Calcinada esa ocasión de oro, deciden engancharse a tope en una ocurrencia descerebrada de la Ciuden para seguir mareando la perdiz: el mito del carbón limpio a perra gorda. Quien esto escribe volvió a advertirlo de una manera reiterada: eso no era una solución sino un embarque absurdo. La Ciuden no se había pensado para apalancar al muerto del carbón, sino para ofrecer alternativas sólidas a su inesquivable desaparición. Embarcarla en aquel inútil experimento era lastrar la fundación con una absurda metedura de pata, que tuvo efectos negativos en las expectativas de las cuencas mineras y sus áreas de influencia.
Me duele haber acertado, cosa por otra parte fácil de adivinar hasta para un crío de EGB que intuyera por donde iban a discurrir los nuevos tiempos. No se yerra al afirmar que esa gran trola, alentada por una penosa clase política, nos ha dejado fuera del circuito del progreso. Los bercianos, lacianiegos y babianos del presente y del porvenir, no deberían olvidar este engaño del carbón eterno, ya que en esa vicisitud se consintió la devastación ambiental que era el preludio de la ruina moral y económica.
Cuando una clase política mediocre y desaprensiva toma el mando cualquier tropelía es posible, y más si a la incompetencia se le une la corrupción, siempre atenta a sacar cacho de las coyunturas anómalas. El uso de las mentiras de gran calado como las referidas suele tener una autoría colectiva para protegerse en la impunidad del grupo; no así quienes las padecen que se ven desamparados en la resignación que se nutre de las desgracias generalizadas.
El primer caso provoca fisuras y enfrentamientos irreconocibles en el ámbito familiar. También fracturas sociales, inestabilidad política e institucional, y efectos indeseables en la economía y el comercio, heridas que necesitará de décadas de sutura.
El segundo no reproduce episodios cainitas, las familias andan menos reñidas cuando el pan y el trabajo es lo prioritario. La fractura social no ocupa la atención en los dominios de la debacle, la depresión que uniformiza la lastra.
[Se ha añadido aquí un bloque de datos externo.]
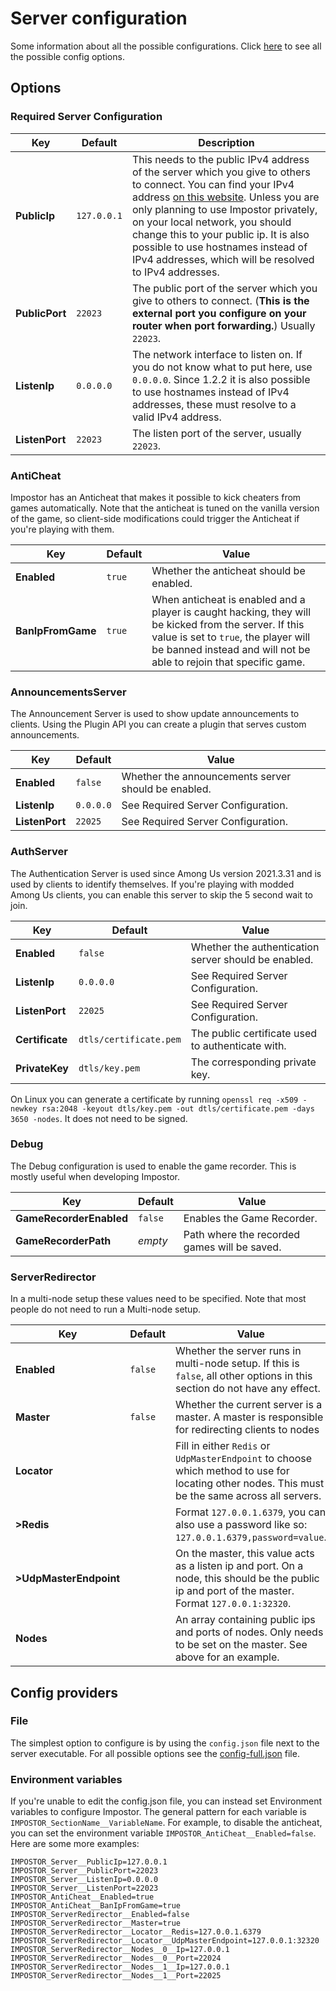 # Server configuration

Some information about all the possible configurations. Click [here](https://github.com/AeonLucid/Impostor/blob/master/src/Impostor.Server/config-full.json) to see all the possible config options.

## Options

### Required Server Configuration

| Key            | Default     | Description                                                                                                                                                                                                                                                                                                                                                                                            |
| -------------- | ----------- | ------------------------------------------------------------------------------------------------------------------------------------------------------------------------------------------------------------------------------------------------------------------------------------------------------------------------------------------------------------------------------------------------------ |
| __PublicIp__   | `127.0.0.1` | This needs to the public IPv4 address of the server which you give to others to connect. You can find your IPv4 address [on this website](http://whatismyip.host/). Unless you are only planning to use Impostor privately, on your local network, you should change this to your public ip. It is also possible to use hostnames instead of IPv4 addresses, which will be resolved to IPv4 addresses. |
| __PublicPort__ | `22023`     | The public port of the server which you give to others to connect. (__This is the external port you configure on your router when port forwarding.__) Usually `22023`.                                                                                                                                                                                                                                 |
| __ListenIp__   | `0.0.0.0`   | The network interface to listen on. If you do not know what to put here, use `0.0.0.0`. Since 1.2.2 it is also possible to use hostnames instead of IPv4 addresses, these must resolve to a valid IPv4 address.                                                                                                                                                                                        |
| __ListenPort__ | `22023`     | The listen port of the server, usually `22023`.                                                                                                                                                                                                                                                                                                                                                        |

### AntiCheat

Impostor has an Anticheat that makes it possible to kick cheaters from games automatically. Note that the anticheat is tuned on the vanilla version of the game, so client-side modifications could trigger the Anticheat if you're playing with them.

| Key               | Default | Value                                                                                                                                                                                                               |
| ----------------- | ------- | ------------------------------------------------------------------------------------------------------------------------------------------------------------------------------------------------------------------- |
| __Enabled__       | `true`  | Whether the anticheat should be enabled.                                                                                                                                                                            |
| __BanIpFromGame__ | `true`  | When anticheat is enabled and a player is caught hacking, they will be kicked from the server. If this value is set to `true`, the player will be banned instead and will not be able to rejoin that specific game. |

### AnnouncementsServer

The Announcement Server is used to show update announcements to clients. Using the Plugin API you can create a plugin that serves custom announcements.

| Key            | Default   | Value                                               |
| -------------- | --------- | --------------------------------------------------- |
| __Enabled__    | `false`   | Whether the announcements server should be enabled. |
| __ListenIp__   | `0.0.0.0` | See Required Server Configuration.                  |
| __ListenPort__ | `22025`   | See Required Server Configuration.                  |

### AuthServer

The Authentication Server is used since Among Us version 2021.3.31 and is used by clients to identify themselves. If you're playing with modded Among Us clients, you can enable this server to skip the 5 second wait to join.

| Key             | Default                | Value                                                |
| --------------- | ---------------------- | ---------------------------------------------------- |
| __Enabled__     | `false`                | Whether the authentication server should be enabled. |
| __ListenIp__    | `0.0.0.0`              | See Required Server Configuration.                   |
| __ListenPort__  | `22025`                | See Required Server Configuration.                   |
| __Certificate__ | `dtls/certificate.pem` | The public certificate used to authenticate with.    |
| __PrivateKey__  | `dtls/key.pem`         | The corresponding private key.                       |

On Linux you can generate a certificate by running `openssl req -x509 -newkey rsa:2048 -keyout dtls/key.pem -out dtls/certificate.pem -days 3650 -nodes`. It does not need to be signed.

### Debug

The Debug configuration is used to enable the game recorder. This is mostly useful when developing Impostor.

| Key                     | Default | Value                                        |
| ----------------------- | ------- | -------------------------------------------- |
| __GameRecorderEnabled__ | `false` | Enables the Game Recorder.                   |
| __GameRecorderPath__    | _empty_ | Path where the recorded games will be saved. |

### ServerRedirector

In a multi-node setup these values need to be specified. Note that most people do not need to run a Multi-node setup.

| Key                    | Default | Value                                                                                                                                             |
| ---------------------- | ------- | ------------------------------------------------------------------------------------------------------------------------------------------------- |
| __Enabled__            | `false` | Whether the server runs in multi-node setup. If this is `false`, all other options in this section do not have any effect.                        |
| __Master__             | `false` | Whether the current server is a master. A master is responsible for redirecting clients to nodes                                                  |
| __Locator__            |         | Fill in either `Redis` or `UdpMasterEndpoint` to choose which method to use for locating other nodes. This must be the same across all servers.   |
| __>Redis__             |         | Format `127.0.0.1.6379`, you can also use a password like so: `127.0.0.1.6379,password=value`.                                                    |
| __>UdpMasterEndpoint__ |         | On the master, this value acts as a listen ip and port. On a node, this should be the public ip and port of the master. Format `127.0.0.1:32320`. |
| __Nodes__              |         | An array containing public ips and ports of nodes. Only needs to be set on the master. See above for an example.                                  |

## Config providers

### File

The simplest option to configure is by using the `config.json` file next to the server executable. For all possible options see the [config-full.json](https://github.com/Impostor/Impostor/blob/dev/src/Impostor.Server/config-full.json) file.

### Environment variables

If you're unable to edit the config.json file, you can instead set Environment variables to configure Impostor. The general pattern for each variable is `IMPOSTOR_SectionName__VariableName`. For example, to disable the anticheat, you can set the environment variable `IMPOSTOR_AntiCheat__Enabled=false`. Here are some more examples:

```
IMPOSTOR_Server__PublicIp=127.0.0.1
IMPOSTOR_Server__PublicPort=22023
IMPOSTOR_Server__ListenIp=0.0.0.0
IMPOSTOR_Server__ListenPort=22023
IMPOSTOR_AntiCheat__Enabled=true
IMPOSTOR_AntiCheat__BanIpFromGame=true
IMPOSTOR_ServerRedirector__Enabled=false
IMPOSTOR_ServerRedirector__Master=true
IMPOSTOR_ServerRedirector__Locator__Redis=127.0.0.1.6379
IMPOSTOR_ServerRedirector__Locator__UdpMasterEndpoint=127.0.0.1:32320
IMPOSTOR_ServerRedirector__Nodes__0__Ip=127.0.0.1
IMPOSTOR_ServerRedirector__Nodes__0__Port=22024
IMPOSTOR_ServerRedirector__Nodes__1__Ip=127.0.0.1
IMPOSTOR_ServerRedirector__Nodes__1__Port=22025
```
Y las peleas de altos vuelos políticas e institucionales son lujos para sobrados que aquí suenan a chino.
En cambio esos efectos, aunque de menor recorrido mediático, son mucho más lesivos porque llevan aparejados con ellos a los cuatro jinetes del nueva apocalipsis: depresión económica, ruina moral, devastación ambiental y despoblación irreversible.
Estos son los resultados de la gran mentira, de la que nadie quiere asumir autoría y menos culparse de su efecto demoledor. La valentía de los políticos para responsabilizarse de sus actos aquí brilla por su ausencia; al menos en el caso catalán los políticos, en la picota o en el olimpo, dan la cara con nombres y apellidos.
Habría que tipificar como conductas delictivas, las de cualquier instancia de poder que de manera fría, oportunista y consciente, mienta a los ciudadanos. No se trata de criminalizar los razonables incumplimientos sino de reprochar económica y penalmente la deliberada instrumentación de las gentes con mentiras y promesas a sabiendas que no se van a cumplir.